Supply chain attacks will be commonplace.

[-]

harmonicgenerator@reddit

How was the report generated? Am curious about methodology

[-]

cheezballs@reddit

It has to be. There's no way around it unless you want to re-invent the wheel every single project. There are ways to mitigate dependency attacks and things. Just have to be as good as you can about it.

[-]

amejin@reddit

Not invented here is a problem when your core functionality relies on dependencies and you can't edit them yourself and the maintainers don't care about your specific use case.

[-]

Perfect-Campaign9551@reddit

I don't think it is. And then a bunch of those dependencies get CVE's against them and not you gotta maintain it all anyway

[-]

Legitimate_Sun1783@reddit (OP)

100%. And the wild part is: a tiny sub-dependency buried five layers deep can force a full redeploy.
Do you think the answer is stricter dependency vetting… or just accepting the maintenance tax forever?

[-]

no_awning_no_mining@reddit

I think we're seeing more critical CVEs and the stakes higher earlier after discovery. So frequent updates are not only good news. It also raises the stakes on "security by obscurity" that "roll your own" inevitably is. Think of every update as solving a perfectly manageable and standard microdisaster that keeps you from having to deal with a megadisaster that is everything but.

[-]

darth_voidptr@reddit

The part that ends up being more painful is doing unnatural things to fit a dependency API or framework, and what happens when they dependency stops being supported (or in the case of Intel Hyperscan - what happens with the owner doesn't want his library to support rival CPUs and you have to use a Vectorscan instead).
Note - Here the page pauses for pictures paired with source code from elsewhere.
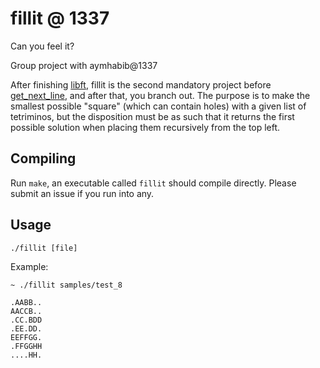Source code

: # fillit @ 1337

Can you feel it?

Group project with aymhabib@1337

After finishing [libft](https://github.com/Oagrram/Libft), fillit is the
second mandatory project before [get\_next\_line](https://github.com/Oagrram/GET_Next_Line),
and after that, you branch out. The purpose is to make the
smallest possible "square" (which can contain holes) with a given list of
tetriminos, but the disposition must be as such that it returns the first
possible solution when placing them recursively from the top left.

## Compiling

Run `make`, an executable called `fillit` should compile directly. Please submit
an issue if you run into any.

## Usage

`./fillit [file]`

Example:
```
~ ./fillit samples/test_8

.AABB..
AACCB..
.CC.BDD
.EE.DD.
EEFFGG.
.FFGGHH
....HH.
```
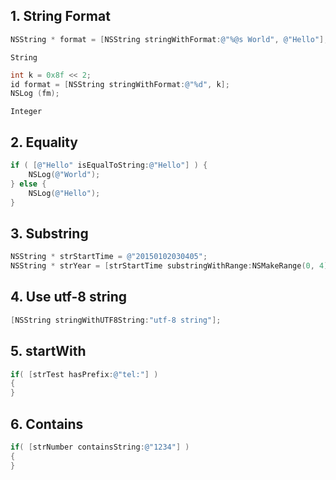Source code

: ## 1. String Format

```objective-c
NSString * format = [NSString stringWithFormat:@"%@s World", @"Hello"];
```

`String`

```objective-c
int k = 0x8f << 2;
id format = [NSString stringWithFormat:@"%d", k];
NSLog (fm);
```

`Integer`

## 2. Equality

```objective-c
if ( [@"Hello" isEqualToString:@"Hello"] ) {
    NSLog(@"World");
} else {
    NSLog(@"Hello");
}
```

## 3. Substring

```objective-c
NSString * strStartTime = @"20150102030405";
NSString * strYear = [strStartTime substringWithRange:NSMakeRange(0, 4)];
```

## 4. Use utf-8 string

```objective-c
[NSString stringWithUTF8String:"utf-8 string"];
```

## 5. startWith

```objective-c
if( [strTest hasPrefix:@"tel:"] )
{
} 
```

## 6. Contains

```objective-c
if( [strNumber containsString:@"1234"] )
{
}
```
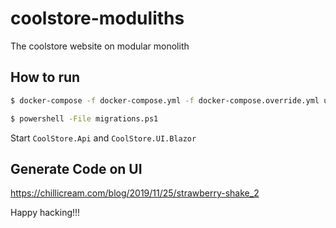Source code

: # coolstore-moduliths

The coolstore website on modular monolith

## How to run

```bash
$ docker-compose -f docker-compose.yml -f docker-compose.override.yml up
```

```bash
$ powershell -File migrations.ps1
```

Start `CoolStore.Api` and `CoolStore.UI.Blazor`

## Generate Code on UI

https://chillicream.com/blog/2019/11/25/strawberry-shake_2

Happy hacking!!!
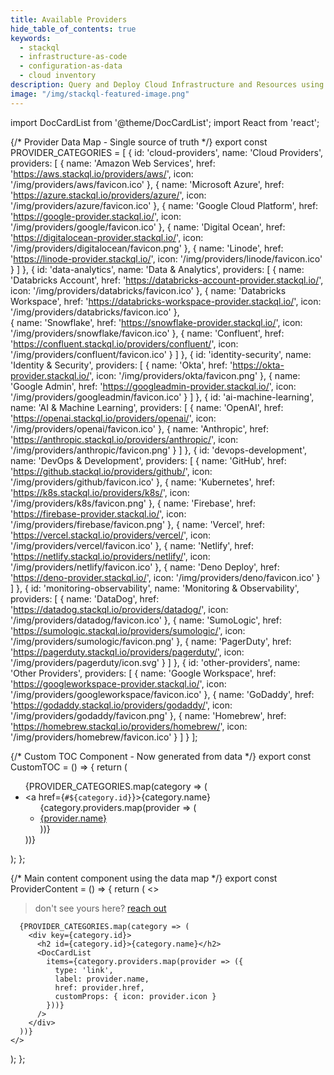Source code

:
 ```yaml
---
title: Available Providers
hide_table_of_contents: true
keywords:
  - stackql
  - infrastructure-as-code
  - configuration-as-data
  - cloud inventory
description: Query and Deploy Cloud Infrastructure and Resources using SQL
image: "/img/stackql-featured-image.png"
---
```


import DocCardList from '@theme/DocCardList';
import React from 'react';

{/* Provider Data Map - Single source of truth */}
export const PROVIDER_CATEGORIES = [
  {
    id: 'cloud-providers',
    name: 'Cloud Providers',
    providers: [
      { 
        name: 'Amazon Web Services',
        href: 'https://aws.stackql.io/providers/aws/',
        icon: '/img/providers/aws/favicon.ico'
      },
      { 
        name: 'Microsoft Azure',
        href: 'https://azure.stackql.io/providers/azure/',
        icon: '/img/providers/azure/favicon.ico'
      },
      { 
        name: 'Google Cloud Platform',
        href: 'https://google-provider.stackql.io/',
        icon: '/img/providers/google/favicon.ico'
      },
      { 
        name: 'Digital Ocean',
        href: 'https://digitalocean-provider.stackql.io/',
        icon: '/img/providers/digitalocean/favicon.png'
      },
      { 
        name: 'Linode',
        href: 'https://linode-provider.stackql.io/',
        icon: '/img/providers/linode/favicon.ico'
      }
    ]
  },
  {
    id: 'data-analytics',
    name: 'Data & Analytics',
    providers: [
      { 
        name: 'Databricks Account',
        href: 'https://databricks-account-provider.stackql.io/',
        icon: '/img/providers/databricks/favicon.ico'
      },
      { 
        name: 'Databricks Workspace',
        href: 'https://databricks-workspace-provider.stackql.io/',
        icon: '/img/providers/databricks/favicon.ico'
      },      
      { 
        name: 'Snowflake',
        href: 'https://snowflake-provider.stackql.io/',
        icon: '/img/providers/snowflake/favicon.ico'
      },
      { 
        name: 'Confluent',
        href: 'https://confluent.stackql.io/providers/confluent/',
        icon: '/img/providers/confluent/favicon.ico'
      }
    ]
  },
  {
    id: 'identity-security',
    name: 'Identity & Security',
    providers: [
      { 
        name: 'Okta',
        href: 'https://okta-provider.stackql.io/',
        icon: '/img/providers/okta/favicon.png'
      },
      { 
        name: 'Google Admin',
        href: 'https://googleadmin-provider.stackql.io/',
        icon: '/img/providers/googleadmin/favicon.ico'
      }
    ]
  },
  {
    id: 'ai-machine-learning',
    name: 'AI & Machine Learning',
    providers: [
      { 
        name: 'OpenAI',
        href: 'https://openai.stackql.io/providers/openai/',
        icon: '/img/providers/openai/favicon.ico'
      },
      { 
        name: 'Anthropic',
        href: 'https://anthropic.stackql.io/providers/anthropic/',
        icon: '/img/providers/anthropic/favicon.png'
      }
    ]
  },
  {
    id: 'devops-development',
    name: 'DevOps & Development',
    providers: [
      { 
        name: 'GitHub',
        href: 'https://github.stackql.io/providers/github/',
        icon: '/img/providers/github/favicon.ico'
      },
      { 
        name: 'Kubernetes',
        href: 'https://k8s.stackql.io/providers/k8s/',
        icon: '/img/providers/k8s/favicon.png'
      },
      { 
        name: 'Firebase',
        href: 'https://firebase-provider.stackql.io/',
        icon: '/img/providers/firebase/favicon.png'
      },
      { 
        name: 'Vercel',
        href: 'https://vercel.stackql.io/providers/vercel/',
        icon: '/img/providers/vercel/favicon.ico'
      },
      { 
        name: 'Netlify',
        href: 'https://netlify.stackql.io/providers/netlify/',
        icon: '/img/providers/netlify/favicon.ico'
      },
      { 
        name: 'Deno Deploy',
        href: 'https://deno-provider.stackql.io/',
        icon: '/img/providers/deno/favicon.ico'
      }      
    ]
  },
  {
    id: 'monitoring-observability',
    name: 'Monitoring & Observability',
    providers: [
      { 
        name: 'DataDog',
        href: 'https://datadog.stackql.io/providers/datadog/',
        icon: '/img/providers/datadog/favicon.ico'
      },
      { 
        name: 'SumoLogic',
        href: 'https://sumologic.stackql.io/providers/sumologic/',
        icon: '/img/providers/sumologic/favicon.png'
      },
      { 
        name: 'PagerDuty',
        href: 'https://pagerduty.stackql.io/providers/pagerduty/',
        icon: '/img/providers/pagerduty/icon.svg'
      }
    ]
  },
  {
    id: 'other-providers',
    name: 'Other Providers',
    providers: [
      { 
        name: 'Google Workspace',
        href: 'https://googleworkspace-provider.stackql.io/',
        icon: '/img/providers/googleworkspace/favicon.ico'
      },
      { 
        name: 'GoDaddy',
        href: 'https://godaddy.stackql.io/providers/godaddy/',
        icon: '/img/providers/godaddy/favicon.png'
      },
      { 
        name: 'Homebrew',
        href: 'https://homebrew.stackql.io/providers/homebrew/',
        icon: '/img/providers/homebrew/favicon.ico'
      }
    ]
  }
];

{/* Custom TOC Component - Now generated from data */}
export const CustomTOC = () => {
  return (
    <div className="table-of-contents table-of-contents__left-border">
      <ul className="toc-headings">
        {PROVIDER_CATEGORIES.map(category => (
          <li key={category.id}>
            <a href={`#${category.id}`}>{category.name}</a>
            <ul>
              {category.providers.map(provider => (
                <li key={provider.name}>
                  <a href={provider.href}>{provider.name}</a>
                </li>
              ))}
            </ul>
          </li>
        ))}
      </ul>
    </div>
  );
};

{/* Main content component using the data map */}
export const ProviderContent = () => {
  return (
    <>
      <blockquote>
        don't see yours here? <a 
          href="https://github.com/stackql/stackql-provider-registry/issues/new?template=feature_request.md&title=%5BFEATURE%5D%20New%20Provider" 
          target="_blank" 
          rel="noopener noreferrer">reach out</a>
      </blockquote>

      {PROVIDER_CATEGORIES.map(category => (
        <div key={category.id}>
          <h2 id={category.id}>{category.name}</h2>
          <DocCardList
            items={category.providers.map(provider => ({
              type: 'link',
              label: provider.name,
              href: provider.href,
              customProps: { icon: provider.icon }
            }))}
          />
        </div>
      ))}
    </>
  );
};

<div className="row">
  <div className="col col--9">
    <ProviderContent />
  </div>
  <div className="col col--3">
    <CustomTOC />
  </div>
</div>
Dependencies not being supported does tend to happen when the authors need to eat and pay rent, and aren't making money on their side project. Or have to go work for companies who will not allow them to contribute to the projects they own, which is perhaps the most awful abuse from corporate america who is clearly profiting immensely from this.

The rest is just testing and patching, which you'd have to do anyway regardless of the provenance of the library. The value of the dependencies is that, if you choose wisely, the library has a lot of users and is already getting a lot of testing.

[-]

_tessarion@reddit

build less, depend more

Huh? The whole point is abstraction of low level stuff (eg sensor drivers) to work on the stuff you want (eg a fan speed controller app)

[-]

TeaSerenity@reddit

Dependencies aren't a problem if you are thoughtful on when to use them directly and when to build an abstraction layer around them so you aren't married to the dependency. Sadly these often aren't easy decisions because you have to see the future on what is likely to change in the future.

It's unrealistic to build everything from scratch. It's foolish to depend on code that changes for reasons you don't control directly. The true complexity and art of software is finding the balance so you don't curse your past self 5 years from now when everything changes

[-]

Proper-Ape@reddit

It's simple - is the ongoing maintenance cost of that dependency worth it for the amount of code you use from it? If the answer is no, you don't add it, if the answer is yes, then add it.

[-]

bartosaq@reddit

At least now I have UV so I can fetch them fast.

[-]

Legitimate_Sun1783@reddit (OP)

Speed is nice, but I wonder if faster tooling just encourages even more dependencies.
Do you feel like tools like UV help reduce complexity… or hide it?